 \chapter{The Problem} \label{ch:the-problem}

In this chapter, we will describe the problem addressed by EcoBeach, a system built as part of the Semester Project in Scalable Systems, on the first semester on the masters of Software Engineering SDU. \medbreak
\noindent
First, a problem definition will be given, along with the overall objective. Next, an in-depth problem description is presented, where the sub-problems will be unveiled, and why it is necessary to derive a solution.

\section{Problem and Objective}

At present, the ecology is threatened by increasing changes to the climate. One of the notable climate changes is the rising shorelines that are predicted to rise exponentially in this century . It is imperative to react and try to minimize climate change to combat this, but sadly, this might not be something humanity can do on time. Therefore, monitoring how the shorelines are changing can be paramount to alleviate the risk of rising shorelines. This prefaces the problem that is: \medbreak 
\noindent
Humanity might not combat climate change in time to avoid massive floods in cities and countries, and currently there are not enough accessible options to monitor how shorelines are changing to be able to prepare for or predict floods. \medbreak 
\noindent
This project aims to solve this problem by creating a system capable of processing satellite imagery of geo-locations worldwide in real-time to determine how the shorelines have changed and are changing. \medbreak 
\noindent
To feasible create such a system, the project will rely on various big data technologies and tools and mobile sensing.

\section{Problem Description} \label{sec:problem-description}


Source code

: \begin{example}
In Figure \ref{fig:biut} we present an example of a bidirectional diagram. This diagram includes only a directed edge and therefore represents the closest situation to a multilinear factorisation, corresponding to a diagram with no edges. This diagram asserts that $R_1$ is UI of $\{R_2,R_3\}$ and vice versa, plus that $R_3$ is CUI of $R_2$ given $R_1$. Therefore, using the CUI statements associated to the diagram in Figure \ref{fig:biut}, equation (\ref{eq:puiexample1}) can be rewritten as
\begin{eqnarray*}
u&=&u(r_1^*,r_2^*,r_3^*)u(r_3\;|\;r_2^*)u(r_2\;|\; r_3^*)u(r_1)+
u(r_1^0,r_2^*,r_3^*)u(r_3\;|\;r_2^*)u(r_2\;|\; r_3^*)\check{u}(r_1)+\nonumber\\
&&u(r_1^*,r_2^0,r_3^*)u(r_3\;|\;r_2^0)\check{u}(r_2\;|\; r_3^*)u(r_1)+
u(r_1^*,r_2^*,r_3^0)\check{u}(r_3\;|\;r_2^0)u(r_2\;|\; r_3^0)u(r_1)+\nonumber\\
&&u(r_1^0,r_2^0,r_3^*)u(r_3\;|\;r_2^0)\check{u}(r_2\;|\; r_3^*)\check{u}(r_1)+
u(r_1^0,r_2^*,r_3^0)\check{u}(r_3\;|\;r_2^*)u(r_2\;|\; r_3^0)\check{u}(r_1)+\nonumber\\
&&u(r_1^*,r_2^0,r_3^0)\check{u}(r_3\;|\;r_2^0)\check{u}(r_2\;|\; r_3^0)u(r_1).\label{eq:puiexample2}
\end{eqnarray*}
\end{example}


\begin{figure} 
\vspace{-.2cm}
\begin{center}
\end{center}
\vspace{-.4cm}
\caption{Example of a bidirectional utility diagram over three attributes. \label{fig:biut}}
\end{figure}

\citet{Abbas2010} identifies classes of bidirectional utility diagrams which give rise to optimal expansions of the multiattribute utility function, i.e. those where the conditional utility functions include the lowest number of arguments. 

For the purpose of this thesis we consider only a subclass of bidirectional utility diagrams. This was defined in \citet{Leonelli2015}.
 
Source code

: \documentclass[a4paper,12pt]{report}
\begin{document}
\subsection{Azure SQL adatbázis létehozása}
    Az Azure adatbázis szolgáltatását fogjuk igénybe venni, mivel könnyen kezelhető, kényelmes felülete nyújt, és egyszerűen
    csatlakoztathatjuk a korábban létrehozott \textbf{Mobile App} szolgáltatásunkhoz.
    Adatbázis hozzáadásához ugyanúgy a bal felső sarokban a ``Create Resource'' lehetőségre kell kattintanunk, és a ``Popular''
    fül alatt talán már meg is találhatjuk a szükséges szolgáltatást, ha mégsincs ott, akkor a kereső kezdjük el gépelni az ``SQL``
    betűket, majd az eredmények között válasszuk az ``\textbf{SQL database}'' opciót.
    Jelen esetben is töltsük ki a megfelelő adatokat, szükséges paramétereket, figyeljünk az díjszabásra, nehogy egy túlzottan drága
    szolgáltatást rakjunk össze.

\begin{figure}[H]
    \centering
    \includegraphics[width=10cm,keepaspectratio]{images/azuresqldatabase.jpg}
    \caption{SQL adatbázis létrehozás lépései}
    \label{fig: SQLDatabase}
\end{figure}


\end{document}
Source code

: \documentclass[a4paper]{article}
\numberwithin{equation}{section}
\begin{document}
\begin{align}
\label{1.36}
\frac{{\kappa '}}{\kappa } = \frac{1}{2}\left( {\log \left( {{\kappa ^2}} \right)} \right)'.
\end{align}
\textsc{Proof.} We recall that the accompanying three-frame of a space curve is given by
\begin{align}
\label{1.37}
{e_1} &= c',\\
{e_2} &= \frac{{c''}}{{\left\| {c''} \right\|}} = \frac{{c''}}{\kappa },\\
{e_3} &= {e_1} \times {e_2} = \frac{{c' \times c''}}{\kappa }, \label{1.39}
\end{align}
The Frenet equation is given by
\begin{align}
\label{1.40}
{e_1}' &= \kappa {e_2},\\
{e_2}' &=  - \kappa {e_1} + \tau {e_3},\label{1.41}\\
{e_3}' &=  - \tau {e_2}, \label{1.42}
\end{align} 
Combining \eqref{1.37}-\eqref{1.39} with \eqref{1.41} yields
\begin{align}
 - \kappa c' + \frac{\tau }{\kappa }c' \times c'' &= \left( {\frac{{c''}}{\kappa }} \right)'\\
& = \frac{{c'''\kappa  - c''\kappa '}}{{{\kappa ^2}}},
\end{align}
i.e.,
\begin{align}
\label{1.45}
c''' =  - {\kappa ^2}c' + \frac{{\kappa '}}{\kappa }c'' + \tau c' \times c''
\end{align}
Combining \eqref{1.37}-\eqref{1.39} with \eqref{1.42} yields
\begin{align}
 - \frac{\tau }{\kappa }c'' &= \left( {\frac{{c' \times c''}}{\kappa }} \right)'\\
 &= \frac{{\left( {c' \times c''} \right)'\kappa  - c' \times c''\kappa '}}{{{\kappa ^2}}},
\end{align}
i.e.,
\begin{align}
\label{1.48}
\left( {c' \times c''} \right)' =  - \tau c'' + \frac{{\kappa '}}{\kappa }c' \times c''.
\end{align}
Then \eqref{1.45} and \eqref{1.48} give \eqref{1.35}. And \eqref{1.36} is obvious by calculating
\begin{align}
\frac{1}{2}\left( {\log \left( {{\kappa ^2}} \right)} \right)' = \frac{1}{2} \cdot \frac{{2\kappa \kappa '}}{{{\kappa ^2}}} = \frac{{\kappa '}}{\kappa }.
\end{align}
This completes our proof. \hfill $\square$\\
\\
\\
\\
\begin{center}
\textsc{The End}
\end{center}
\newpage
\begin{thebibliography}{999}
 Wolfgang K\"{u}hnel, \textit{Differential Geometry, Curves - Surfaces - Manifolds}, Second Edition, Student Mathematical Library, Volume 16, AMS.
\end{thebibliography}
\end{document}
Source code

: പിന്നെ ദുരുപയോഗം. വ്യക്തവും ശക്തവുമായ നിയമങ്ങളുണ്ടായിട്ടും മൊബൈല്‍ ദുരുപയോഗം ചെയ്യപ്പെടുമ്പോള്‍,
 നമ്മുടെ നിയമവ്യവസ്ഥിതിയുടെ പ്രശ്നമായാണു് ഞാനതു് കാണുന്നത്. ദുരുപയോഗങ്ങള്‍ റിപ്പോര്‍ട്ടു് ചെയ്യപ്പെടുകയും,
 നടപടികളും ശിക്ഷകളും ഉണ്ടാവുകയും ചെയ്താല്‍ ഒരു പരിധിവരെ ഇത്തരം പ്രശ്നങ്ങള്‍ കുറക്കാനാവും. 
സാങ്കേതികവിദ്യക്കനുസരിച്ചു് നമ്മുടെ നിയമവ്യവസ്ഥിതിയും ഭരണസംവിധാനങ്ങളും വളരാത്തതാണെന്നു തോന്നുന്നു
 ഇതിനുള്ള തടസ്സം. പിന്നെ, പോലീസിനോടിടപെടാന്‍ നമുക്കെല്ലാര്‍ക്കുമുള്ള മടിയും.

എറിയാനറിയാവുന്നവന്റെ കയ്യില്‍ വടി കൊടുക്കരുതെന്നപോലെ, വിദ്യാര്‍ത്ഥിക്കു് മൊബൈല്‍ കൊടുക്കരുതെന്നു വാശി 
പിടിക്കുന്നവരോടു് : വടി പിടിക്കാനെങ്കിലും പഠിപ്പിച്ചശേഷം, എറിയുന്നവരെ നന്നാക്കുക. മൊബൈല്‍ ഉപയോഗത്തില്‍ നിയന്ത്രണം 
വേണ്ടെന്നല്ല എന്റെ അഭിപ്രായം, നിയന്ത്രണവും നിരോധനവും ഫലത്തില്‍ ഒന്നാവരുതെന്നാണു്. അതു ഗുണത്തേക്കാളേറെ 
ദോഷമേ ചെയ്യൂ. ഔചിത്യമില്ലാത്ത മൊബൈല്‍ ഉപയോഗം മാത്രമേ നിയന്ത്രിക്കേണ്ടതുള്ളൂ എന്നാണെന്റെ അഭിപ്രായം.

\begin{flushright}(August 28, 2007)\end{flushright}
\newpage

## DIRECTIONS
Write down every line of the data above that includes the string "szolgáltatást".

## RESULT BELOW
    fül alatt talán már meg is találhatjuk a szükséges szolgáltatást, ha mégsincs ott, akkor a kereső kezdjük el gépelni az ``SQL``
    szolgáltatást rakjunk össze.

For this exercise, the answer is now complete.